The Washington Post reports Deibler had spent more than two decades as a purveyor of largely PG-rated fare designed to attract teens and their mothers to his morning show on WIHT Hot 99.5in Washington and on stations in Baltimore and Tampa; his afternoon show on a handful of other outlets; and his Sunday evening syndicated program, which aired on more than 100 stations.

Deibler, whose Hot 99.5 show launched in 2006, had been off the air since last spring, but he remained under contract to the station’s parent company, iHeart Radio, Bulitt said.

In the years before satellite radio, the Internet and podcasting dissolved broadcast radio’s near-monopoly on the ears of American commuters, “The Kane Show” was one of the more popular examples of an entertainment package that found a middle lane between raunchy shock-jock programming aimed at young men and more serious news and talk fare.

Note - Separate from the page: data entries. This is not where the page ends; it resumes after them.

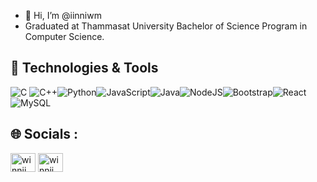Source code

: - 👋 Hi, I’m @iinniwm
- Graduated at Thammasat University Bachelor of Science Program in Computer Science.

## 🔧 Technologies & Tools
![C](https://img.shields.io/badge/c-%2300599C.svg?style=flat-square&logo=c&logoColor=white) ![C++](https://img.shields.io/badge/c++-%2300599C.svg?style=flat-square&logo=c%2B%2B&logoColor=white)![Python](https://img.shields.io/badge/python-3670A0?style=flat-square&logo=python&logoColor=ffdd54)![JavaScript](https://img.shields.io/badge/javascript-%23323330.svg?style=flat-square&logo=javascript&logoColor=%23F7DF1E)![Java](https://img.shields.io/badge/java-%23ED8B00.svg?style=flat-square&logo=java&logoColor=white)![NodeJS](https://img.shields.io/badge/node.js-6DA55F?style=flat-square&logo=node.js&logoColor=white)![Bootstrap](https://img.shields.io/badge/bootstrap-%23563D7C.svg?style=flat-square&logo=bootstrap&logoColor=white)![React](https://img.shields.io/badge/react-%2320232a.svg?style=flat-square&logo=react&logoColor=%2361DAFB)![MySQL](https://img.shields.io/badge/mysql-%2300f.svg?style=flat-square&logo=mysql&logoColor=white)

## 🌐 Socials :
<div align="left">
  <a href="https://www.facebook.com/winniiiiiiiiii" target="blank"><img align="center" src="https://raw.githubusercontent.com/rahuldkjain/github-profile-readme-generator/master/src/images/icons/Social/facebook.svg" alt="winnii" height="30" width="40" /></a>
  <a href="https://www.instagram.com/iinniwm" target="blank"><img align="center" src="https://raw.githubusercontent.com/rahuldkjain/github-profile-readme-generator/master/src/images/icons/Social/instagram.svg" alt="winnii" height="30" width="40" /></a>
</div> 


<!---
iinniwm/iinniwm is a ✨ special ✨ repository because its `README.md` (this file) appears on your GitHub profile.
You can click the Preview link to take a look at your changes.
--->
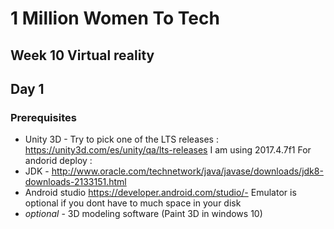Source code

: 
# 1 Million Women To Tech 

## Week 10 Virtual reality

## Day 1

### Prerequisites 
* Unity 3D - Try to pick one of the LTS releases : https://unity3d.com/es/unity/qa/lts-releases
I am using 2017.4.7f1
For andorid deploy :
* JDK - http://www.oracle.com/technetwork/java/javase/downloads/jdk8-downloads-2133151.html
* Android studio https://developer.android.com/studio/- Emulator is optional if you dont have to much space in your disk
* *optional* - 3D modeling software (Paint 3D in windows 10)

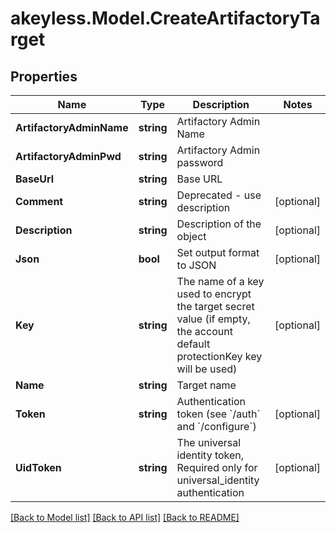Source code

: # akeyless.Model.CreateArtifactoryTarget

## Properties

Name | Type | Description | Notes
------------ | ------------- | ------------- | -------------
**ArtifactoryAdminName** | **string** | Artifactory Admin Name | 
**ArtifactoryAdminPwd** | **string** | Artifactory Admin password | 
**BaseUrl** | **string** | Base URL | 
**Comment** | **string** | Deprecated - use description | [optional] 
**Description** | **string** | Description of the object | [optional] 
**Json** | **bool** | Set output format to JSON | [optional] 
**Key** | **string** | The name of a key used to encrypt the target secret value (if empty, the account default protectionKey key will be used) | [optional] 
**Name** | **string** | Target name | 
**Token** | **string** | Authentication token (see &#x60;/auth&#x60; and &#x60;/configure&#x60;) | [optional] 
**UidToken** | **string** | The universal identity token, Required only for universal_identity authentication | [optional] 

[[Back to Model list]](../README.md#documentation-for-models) [[Back to API list]](../README.md#documentation-for-api-endpoints) [[Back to README]](../README.md)

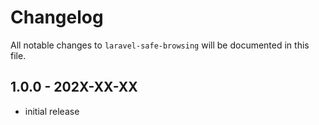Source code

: # Changelog

All notable changes to `laravel-safe-browsing` will be documented in this file.

## 1.0.0 - 202X-XX-XX

- initial release
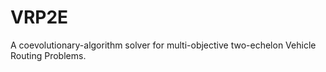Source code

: # VRP2E
A coevolutionary-algorithm solver for multi-objective two-echelon Vehicle Routing Problems.
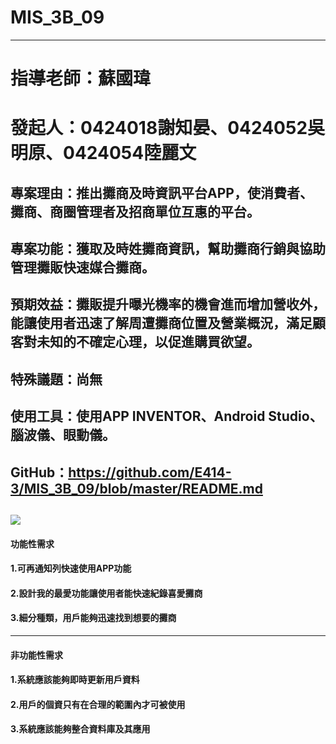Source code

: # MIS_3B_09
--- 
# 指導老師：蘇國瑋
# 發起人：0424018謝知晏、0424052吳明原、0424054陸麗文
## 專案理由：推出攤商及時資訊平台APP，使消費者、攤商、商圈管理者及招商單位互惠的平台。
## 專案功能：獲取及時姓攤商資訊，幫助攤商行銷與協助管理攤販快速媒合攤商。
## 預期效益：攤販提升曝光機率的機會進而增加營收外，能讓使用者迅速了解周遭攤商位置及營業概況，滿足顧客對未知的不確定心理，以促進購買欲望。
## 特殊議題：尚無
## 使用工具：使用APP INVENTOR、Android Studio、腦波儀、眼動儀。
## GitHub：https://github.com/E414-3/MIS_3B_09/blob/master/README.md

![](22251336_1645907755461788_361541236_o.jpg)
---
#### 功能性需求
#### 1.可再通知列快速使用APP功能
#### 2.設計我的最愛功能讓使用者能快速紀錄喜愛攤商
#### 3.細分種類，用戶能夠迅速找到想要的攤商
---
#### 非功能性需求
#### 1.系統應該能夠即時更新用戶資料
#### 2.用戶的個資只有在合理的範圍內才可被使用
#### 3.系統應該能夠整合資料庫及其應用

As parents ferried their kids to school each morning, he played Top 40 hits, delivered celebrity gossip, highlighted community charities and enticed his mostly female audience with outrageous tales about nasty, clumsy, two-timing men.

Deibler had “the sort of buzz around him . . . that we haven’t heard on many broadcast radio morning shows in the last 20 years,” Sean Ross, vice president of music and programming at Edison Research, said.